When I left Trinidad a year later, we had hardly seen each other since, and I went to tell him I was leaving. He was not there, so I didn’t see him until a couple of years later when I went down to Trinidad to help my best friend bury her mother. He gave me a massive pictorial book on Africa that is one of the most beautiful books I have ever seen far less owned.
After that visit, things changed between us. He began to apologise to me for his abandonment, his failures as a father. His excuses remained mostly the same, but he talked to me a lot about his life, things that happened to him. Our relationship matured, or maybe it was just me. You get to a point where any relationship with you parents you have, is what it is and you accept it for that. So I accepted that he was never going to be my ‘parent’. I accepted his deeply ingrained and rutted flaws. I loved him, but decided not to tolerate too much of his bullshit.
I still went to great expense and difficulty to fly down to Trinidad to see my father last November. I went because he asked for me then, and I took Dayo to see him. I went to see my aunt, Sasun who pretty much raised my father. I spent time with him. I took photos with my brothers, nephew, son and father. Yet he was very flippant about his funeral and his requests. He was still walking around, although I could see he was greatly weakened.
For the first time in his life, he gave me money. Not a lot of money mind you, but money that helped me while I was in Trinidad and with which I bought a beautiful silver braclet to wear on my right hand to accompany the beautiful sliver ring he put on my finger almost three years ago and commanded me not to remove until a man put his own ring there. I wish it to be an heirloom. To pass on to my own children.

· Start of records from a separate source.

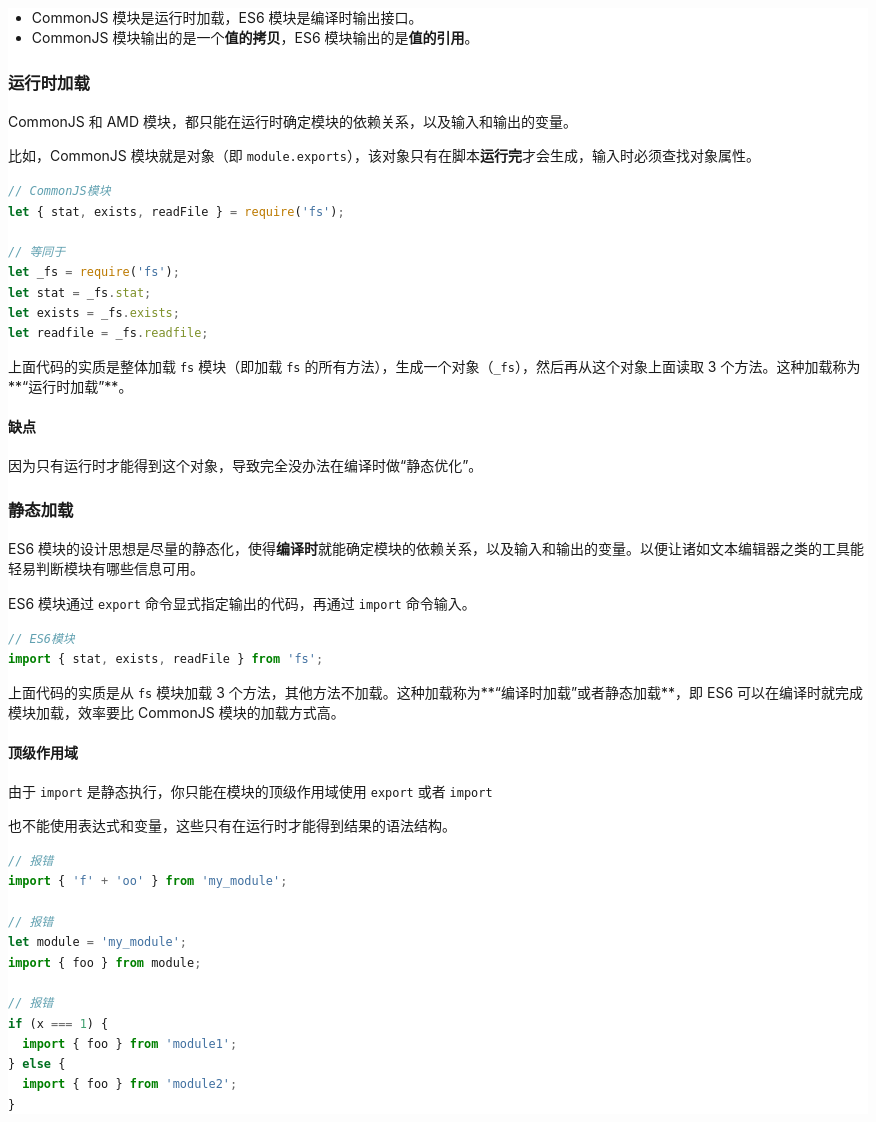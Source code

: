 - CommonJS 模块是运行时加载，ES6 模块是编译时输出接口。
- CommonJS 模块输出的是一个**值的拷贝**，ES6 模块输出的是**值的引用**。

### 运行时加载

CommonJS 和 AMD 模块，都只能在运行时确定模块的依赖关系，以及输入和输出的变量。

比如，CommonJS 模块就是对象（即 `module.exports`），该对象只有在脚本**运行完**才会生成，输入时必须查找对象属性。

```javascript
// CommonJS模块
let { stat, exists, readFile } = require('fs');

// 等同于
let _fs = require('fs');
let stat = _fs.stat;
let exists = _fs.exists;
let readfile = _fs.readfile;
```

上面代码的实质是整体加载 `fs` 模块（即加载 `fs` 的所有方法），生成一个对象（`_fs`），然后再从这个对象上面读取 3 个方法。这种加载称为**“运行时加载”**。

#### 缺点

因为只有运行时才能得到这个对象，导致完全没办法在编译时做“静态优化”。

### 静态加载

ES6 模块的设计思想是尽量的静态化，使得**编译时**就能确定模块的依赖关系，以及输入和输出的变量。以便让诸如文本编辑器之类的工具能轻易判断模块有哪些信息可用。

ES6 模块通过 `export` 命令显式指定输出的代码，再通过 `import` 命令输入。

```javascript
// ES6模块
import { stat, exists, readFile } from 'fs';
```

上面代码的实质是从 `fs` 模块加载 3 个方法，其他方法不加载。这种加载称为**“编译时加载”或者静态加载**，即 ES6 可以在编译时就完成模块加载，效率要比 CommonJS 模块的加载方式高。

#### 顶级作用域

由于 `import` 是静态执行，你只能在模块的顶级作用域使用 `export` 或者 `import`

也不能使用表达式和变量，这些只有在运行时才能得到结果的语法结构。

```javascript
// 报错
import { 'f' + 'oo' } from 'my_module';

// 报错
let module = 'my_module';
import { foo } from module;

// 报错
if (x === 1) {
  import { foo } from 'module1';
} else {
  import { foo } from 'module2';
}
```
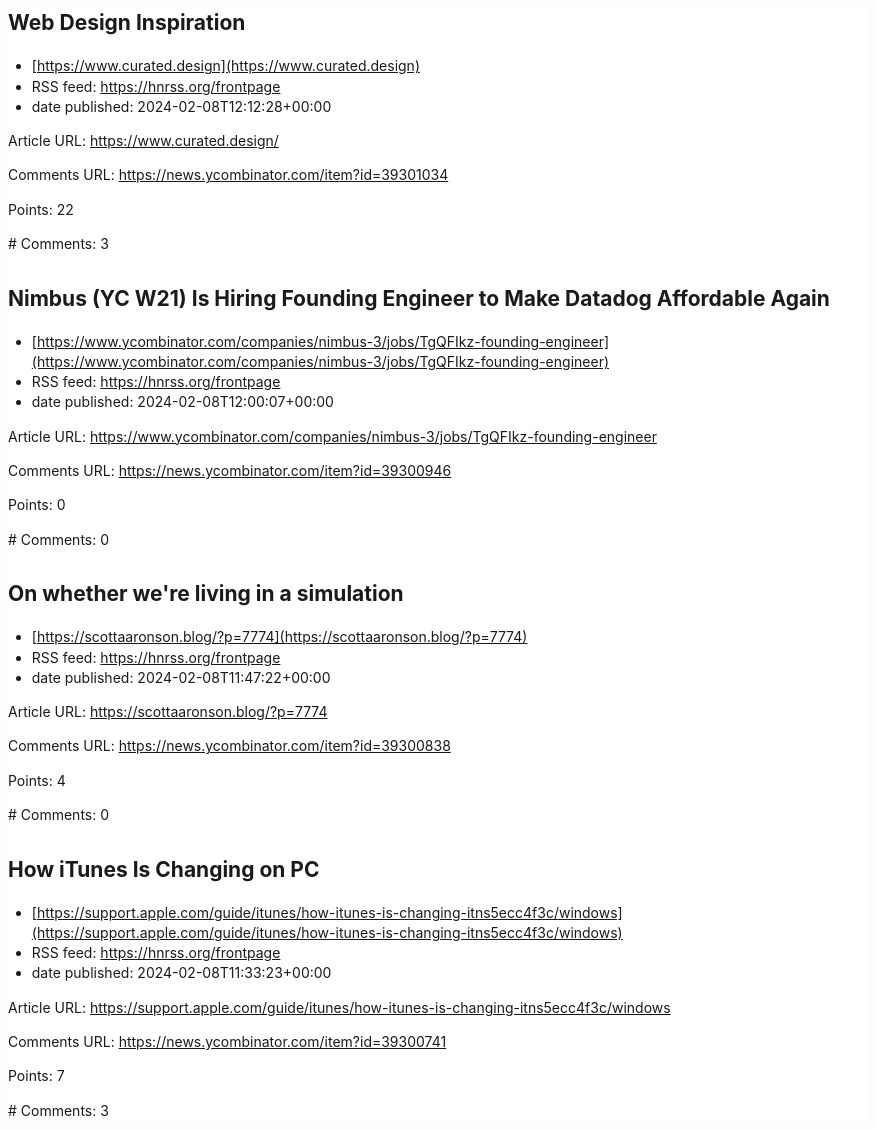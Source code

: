 ## Web Design Inspiration
 - [https://www.curated.design](https://www.curated.design)
 - RSS feed: https://hnrss.org/frontpage
 - date published: 2024-02-08T12:12:28+00:00

<p>Article URL: <a href="https://www.curated.design/">https://www.curated.design/</a></p>
<p>Comments URL: <a href="https://news.ycombinator.com/item?id=39301034">https://news.ycombinator.com/item?id=39301034</a></p>
<p>Points: 22</p>
<p># Comments: 3</p>

## Nimbus (YC W21) Is Hiring Founding Engineer to Make Datadog Affordable Again
 - [https://www.ycombinator.com/companies/nimbus-3/jobs/TgQFIkz-founding-engineer](https://www.ycombinator.com/companies/nimbus-3/jobs/TgQFIkz-founding-engineer)
 - RSS feed: https://hnrss.org/frontpage
 - date published: 2024-02-08T12:00:07+00:00

<p>Article URL: <a href="https://www.ycombinator.com/companies/nimbus-3/jobs/TgQFIkz-founding-engineer">https://www.ycombinator.com/companies/nimbus-3/jobs/TgQFIkz-founding-engineer</a></p>
<p>Comments URL: <a href="https://news.ycombinator.com/item?id=39300946">https://news.ycombinator.com/item?id=39300946</a></p>
<p>Points: 0</p>
<p># Comments: 0</p>

## On whether we're living in a simulation
 - [https://scottaaronson.blog/?p=7774](https://scottaaronson.blog/?p=7774)
 - RSS feed: https://hnrss.org/frontpage
 - date published: 2024-02-08T11:47:22+00:00

<p>Article URL: <a href="https://scottaaronson.blog/?p=7774">https://scottaaronson.blog/?p=7774</a></p>
<p>Comments URL: <a href="https://news.ycombinator.com/item?id=39300838">https://news.ycombinator.com/item?id=39300838</a></p>
<p>Points: 4</p>
<p># Comments: 0</p>

## How iTunes Is Changing on PC
 - [https://support.apple.com/guide/itunes/how-itunes-is-changing-itns5ecc4f3c/windows](https://support.apple.com/guide/itunes/how-itunes-is-changing-itns5ecc4f3c/windows)
 - RSS feed: https://hnrss.org/frontpage
 - date published: 2024-02-08T11:33:23+00:00

<p>Article URL: <a href="https://support.apple.com/guide/itunes/how-itunes-is-changing-itns5ecc4f3c/windows">https://support.apple.com/guide/itunes/how-itunes-is-changing-itns5ecc4f3c/windows</a></p>
<p>Comments URL: <a href="https://news.ycombinator.com/item?id=39300741">https://news.ycombinator.com/item?id=39300741</a></p>
<p>Points: 7</p>
<p># Comments: 3</p>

The trip was both good and sad. When I left my father turned his back and walked away after leaving me at the ticket counter with my popo in his carrier. He never looked back. I knew it was the last time I was going to see him. His back to me and walking away. It has ever been his way.

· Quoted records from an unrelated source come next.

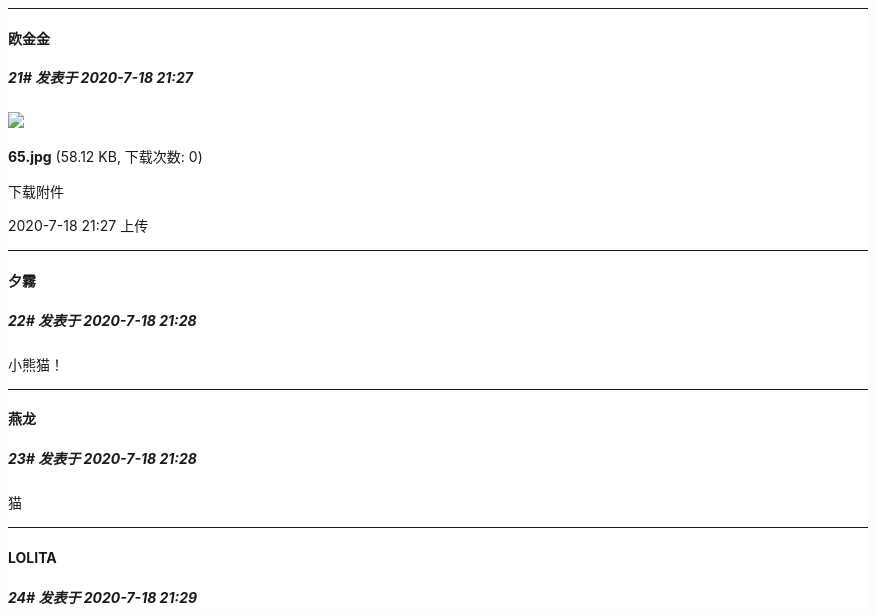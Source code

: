 




*****

####  欧金金  
##### 21#       发表于 2020-7-18 21:27




<img src="https://img.saraba1st.com/forum/202007/18/212716wbpsappy6zkggp5k.jpg" referrerpolicy="no-referrer">


<strong>65.jpg</strong> (58.12 KB, 下载次数: 0)

下载附件

2020-7-18 21:27 上传












*****

####  夕霧  
##### 22#       发表于 2020-7-18 21:28




小熊猫！







*****

####  燕龙  
##### 23#       发表于 2020-7-18 21:28




猫







*****

####  LOLITA  
##### 24#       发表于 2020-7-18 21:29
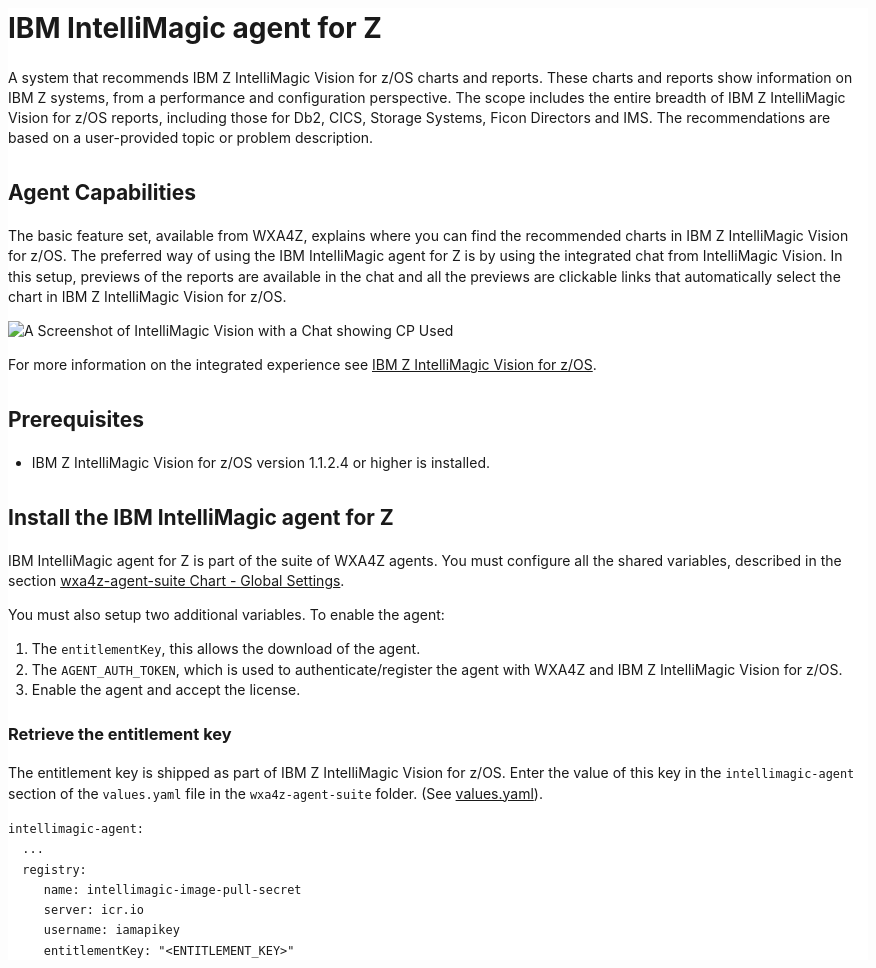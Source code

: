 # IBM IntelliMagic agent for Z

A system that recommends IBM Z IntelliMagic Vision for z/OS charts and
reports. These charts and reports show information on IBM Z systems,
from a performance and configuration perspective. The scope includes
the entire breadth of IBM Z IntelliMagic Vision for z/OS reports,
including those for Db2, CICS, Storage Systems, Ficon Directors and IMS.
The recommendations are based on a user-provided topic or problem
description.

## Agent Capabilities

The basic feature set, available from WXA4Z, explains where you can find the recommended charts in IBM Z IntelliMagic Vision for z/OS.
The preferred way of using the IBM IntelliMagic agent for Z is by using the integrated chat from IntelliMagic Vision.
In this setup, previews of the reports are available in the chat and all the previews are clickable links that automatically select the chart in IBM Z IntelliMagic Vision for z/OS.

<img src="Chat-Screenshot.png" alt="A Screenshot of IntelliMagic Vision with a Chat showing CP Used" width=400px>

For more information on the integrated experience see [IBM Z IntelliMagic Vision for z/OS](https://www.ibm.com/docs/en/ibm-z-intellimagic).

## Prerequisites

- IBM Z IntelliMagic Vision for z/OS version 1.1.2.4 or higher is installed.

## Install the IBM IntelliMagic agent for Z

IBM IntelliMagic agent for Z is part of the suite of WXA4Z agents.  You must configure all the shared variables, described in the section [wxa4z-agent-suite Chart - Global Settings](../../README.md#1-global-settings).

You must also setup two additional variables.  To enable the agent:

1. The `entitlementKey`, this allows the download of the agent.
2. The `AGENT_AUTH_TOKEN`, which is used to authenticate/register the agent with WXA4Z and IBM Z IntelliMagic Vision for z/OS.
3. Enable the agent and accept the license.

### Retrieve the entitlement key

The entitlement key is shipped as part of IBM Z IntelliMagic Vision for z/OS.
Enter the value of this key in the `intellimagic-agent` section of the `values.yaml` file in the `wxa4z-agent-suite` folder.
(See [values.yaml](../../wxa4z-agent-suite/values.yaml)).

```yaml:
intellimagic-agent:
  ...
  registry:
     name: intellimagic-image-pull-secret
     server: icr.io
     username: iamapikey
     entitlementKey: "<ENTITLEMENT_KEY>"
```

So now when he is calling for me. I’m afraid I cannot go. He always said he had a hard time saying goodbye to me as a little girl, and now I have already said my goodbyes, and need not do it twice. I do not want to see him, sick, old, frail in his bed, a product of the morass with which he has swallowed down and allowed to suck him down into itself.
Still, he is a stranger to me. He’s my father, and I love him, yet his true chracter is something he spared me most of his life and I am glad for it. What little I know of him, there are two personalities. The man who gave so much for his country, his community and his race and the man who was a commited failure in almost all his personal relationships.
What my grief will be like after he actually passes, is hard to say. I am mourning a man who impacted my life tremendously, and who I love and idolise, but also a man who is a stranger. He is someone I hardly know. Someone who has been peripheral in my life for so long, that I cannot say I am going to miss him in my life. He was barely in it.
He only wants me to come to Trinidad so I can give him some kind of absolution, and I cannot provide it because I realise it’s not mine to give. He has to make his own peace with his choices and his own peace with God.
In truth, I know my father died many, many years ago. I’ve been mourning the death of my child’s view of him for many years already. I’ve known for a year and a half he was going to die for sure of something. He’s been trying to kill himself without a bullet, rope or convenient tall construction for a long time too. It was his choice to begin to die a long time ago.
The body on drips in the hospital, cancer eating away at him, stroke afflicted etc., is merely the shell he occupied and which his tenacious spirit will not release yet. My father is already gone, long gone; I have let go in my heart and I am at peace with that.
I will honour him as an ancestor, and pray for his upliftment and enlightenment and that the severe emotional pain he lived with and inflicted all his life is now at it’s end. I will be glad when he is at rest and at peace and no longer suffering–and Mami ain’t talking about cancer or stroke.